▶ Saved entries
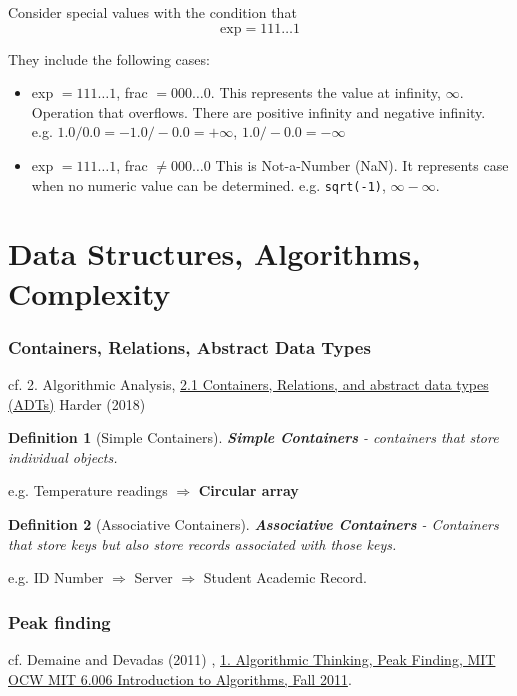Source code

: \documentclass[10pt]{amsart}
\newtheorem{definition}{Definition}
\begin{document}
\begin{multicols*}{2}
Consider special values with the condition that 
\[
\text{exp} = 111\dots 1
\]

They include the following cases: 
\begin{itemize}
	\item exp $ = 111\dots 1$, frac $= 000 \dots 0$. This represents the value at infinity, $\infty$. Operation that overflows. There are positive infinity and negative infinity. \\
	e.g. $1.0/0.0 = -1.0/-0.0 = +\infty$, $1.0/-0.0 = -\infty$
	\item exp $ = 111\dots 1$, frac $\neq 000\dots 0$ This is Not-a-Number (NaN). It represents case when no numeric value can be determined. e.g. \verb|sqrt(-1)|, $\infty - \infty$.
\end{itemize}


\part{Data Structures, Algorithms, Complexity}

\section{Containers, Relations, Abstract Data Types}

cf. 2. Algorithmic Analysis, \href{https://ece.uwaterloo.ca/~dwharder/aads/Lecture_materials/2.01.Containers_relations_ADTs.pptx}{2.1 Containers, Relations, and abstract data types (ADTs)} Harder (2018) \cite{Hard2018}

\begin{definition}[Simple Containers]
	\textbf{Simple Containers} - containers that store individual objects.
\end{definition} 
e.g. Temperature readings $\Longrightarrow$ \textbf{Circular array}

\begin{definition}[Associative Containers]
\textbf{Associative Containers} - Containers that store keys but also store records associated with those keys.
\end{definition} 
e.g. ID Number $\Longrightarrow $ Server $\Longrightarrow$ Student Academic Record.



\section{Peak finding}

cf. Demaine and Devadas (2011) \cite{DeDe2001}, \href{https://youtu.be/HtSuA80QTyo}{1. Algorithmic Thinking, Peak Finding, MIT OCW MIT 6.006 Introduction to Algorithms, Fall 2011}. 


\end{multicols*}
\end{document}
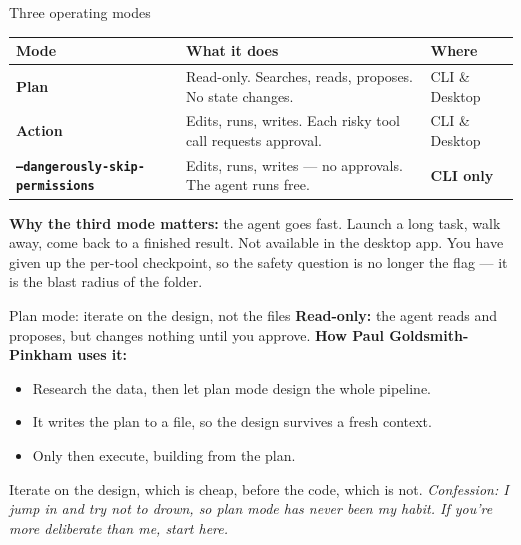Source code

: \documentclass[aspectratio=169,11pt]{beamer}
\begin{document}
\begin{frame}{Three operating modes}

\footnotesize

\begin{center}
\renewcommand{\arraystretch}{1.4}
\begin{tabular}{@{}p{}p{}l@{}}
\toprule
\textbf{Mode} & \textbf{What it does} & \textbf{Where} \\
\midrule
\textbf{Plan} & Read-only. Searches, reads, proposes. No state changes. & CLI \& Desktop \\
\textbf{Action} & Edits, runs, writes. Each risky tool call requests approval. & CLI \& Desktop \\
\textbf{\texttt{--dangerously-skip-permissions}} & Edits, runs, writes --- no approvals. The agent runs free. & \textbf{CLI only} \\
\bottomrule
\end{tabular}
\end{center}

\vspace{0.25cm}

\textbf{Why the third mode matters:} the agent goes fast. Launch a long task, walk away, come back to a finished result. Not available in the desktop app. You have given up the per-tool checkpoint, so the safety question is no longer the flag --- it is the blast radius of the folder.

\end{frame}

\begin{frame}{Plan mode: iterate on the design, not the files}
\textbf{Read-only:} the agent reads and proposes, but changes nothing until you approve.
\vspace{0.45cm}
\textbf{How Paul Goldsmith-Pinkham uses it:}
\begin{itemize}\setlength\itemsep{0.3em}
    \item Research the data, then let plan mode design the whole pipeline.
    \item It writes the plan to a file, so the design survives a fresh context.
    \item Only then execute, building from the plan.
\end{itemize}
\vspace{0.5cm}
\alert{Iterate on the design, which is cheap, before the code, which is not.}
\vspace{0.25cm}
{\small\color{warmgray}\textit{Confession: I jump in and try not to drown, so plan mode has never been my habit. If you're more deliberate than me, start here.}}
\end{frame}
\end{document}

▶ Instructions for the task
Set down each entry above word for word, without its pictures.

▶ Exercise result
Source code

: \documentclass[10pt]{amsart}
\newtheorem{definition}{Definition}
\begin{document}
\begin{multicols*}{2}
Consider special values with the condition that 
\[
\text{exp} = 111\dots 1
\]

They include the following cases: 
\begin{itemize}
	\item exp $ = 111\dots 1$, frac $= 000 \dots 0$. This represents the value at infinity, $\infty$. Operation that overflows. There are positive infinity and negative infinity. \\
	e.g. $1.0/0.0 = -1.0/-0.0 = +\infty$, $1.0/-0.0 = -\infty$
	\item exp $ = 111\dots 1$, frac $\neq 000\dots 0$ This is Not-a-Number (NaN). It represents case when no numeric value can be determined. e.g. \verb|sqrt(-1)|, $\infty - \infty$.
\end{itemize}


\part{Data Structures, Algorithms, Complexity}

\section{Containers, Relations, Abstract Data Types}

cf. 2. Algorithmic Analysis, \href{https://ece.uwaterloo.ca/~dwharder/aads/Lecture_materials/2.01.Containers_relations_ADTs.pptx}{2.1 Containers, Relations, and abstract data types (ADTs)} Harder (2018) \cite{Hard2018}

\begin{definition}[Simple Containers]
	\textbf{Simple Containers} - containers that store individual objects.
\end{definition} 
e.g. Temperature readings $\Longrightarrow$ \textbf{Circular array}

\begin{definition}[Associative Containers]
\textbf{Associative Containers} - Containers that store keys but also store records associated with those keys.
\end{definition} 
e.g. ID Number $\Longrightarrow $ Server $\Longrightarrow$ Student Academic Record.



\section{Peak finding}

cf. Demaine and Devadas (2011) \cite{DeDe2001}, \href{https://youtu.be/HtSuA80QTyo}{1. Algorithmic Thinking, Peak Finding, MIT OCW MIT 6.006 Introduction to Algorithms, Fall 2011}. 


\end{multicols*}
\end{document}
Source code

: \documentclass[aspectratio=169,11pt]{beamer}
\begin{document}
\begin{frame}{Three operating modes}

\footnotesize

\begin{center}
\renewcommand{\arraystretch}{1.4}
\begin{tabular}{@{}p{}p{}l@{}}
\toprule
\textbf{Mode} & \textbf{What it does} & \textbf{Where} \\
\midrule
\textbf{Plan} & Read-only. Searches, reads, proposes. No state changes. & CLI \& Desktop \\
\textbf{Action} & Edits, runs, writes. Each risky tool call requests approval. & CLI \& Desktop \\
\textbf{\texttt{--dangerously-skip-permissions}} & Edits, runs, writes --- no approvals. The agent runs free. & \textbf{CLI only} \\
\bottomrule
\end{tabular}
\end{center}

\vspace{0.25cm}

\textbf{Why the third mode matters:} the agent goes fast. Launch a long task, walk away, come back to a finished result. Not available in the desktop app. You have given up the per-tool checkpoint, so the safety question is no longer the flag --- it is the blast radius of the folder.

\end{frame}

\begin{frame}{Plan mode: iterate on the design, not the files}
\textbf{Read-only:} the agent reads and proposes, but changes nothing until you approve.
\vspace{0.45cm}
\textbf{How Paul Goldsmith-Pinkham uses it:}
\begin{itemize}\setlength\itemsep{0.3em}
    \item Research the data, then let plan mode design the whole pipeline.
    \item It writes the plan to a file, so the design survives a fresh context.
    \item Only then execute, building from the plan.
\end{itemize}
\vspace{0.5cm}
\alert{Iterate on the design, which is cheap, before the code, which is not.}
\vspace{0.25cm}
{\small\color{warmgray}\textit{Confession: I jump in and try not to drown, so plan mode has never been my habit. If you're more deliberate than me, start here.}}
\end{frame}
\end{document}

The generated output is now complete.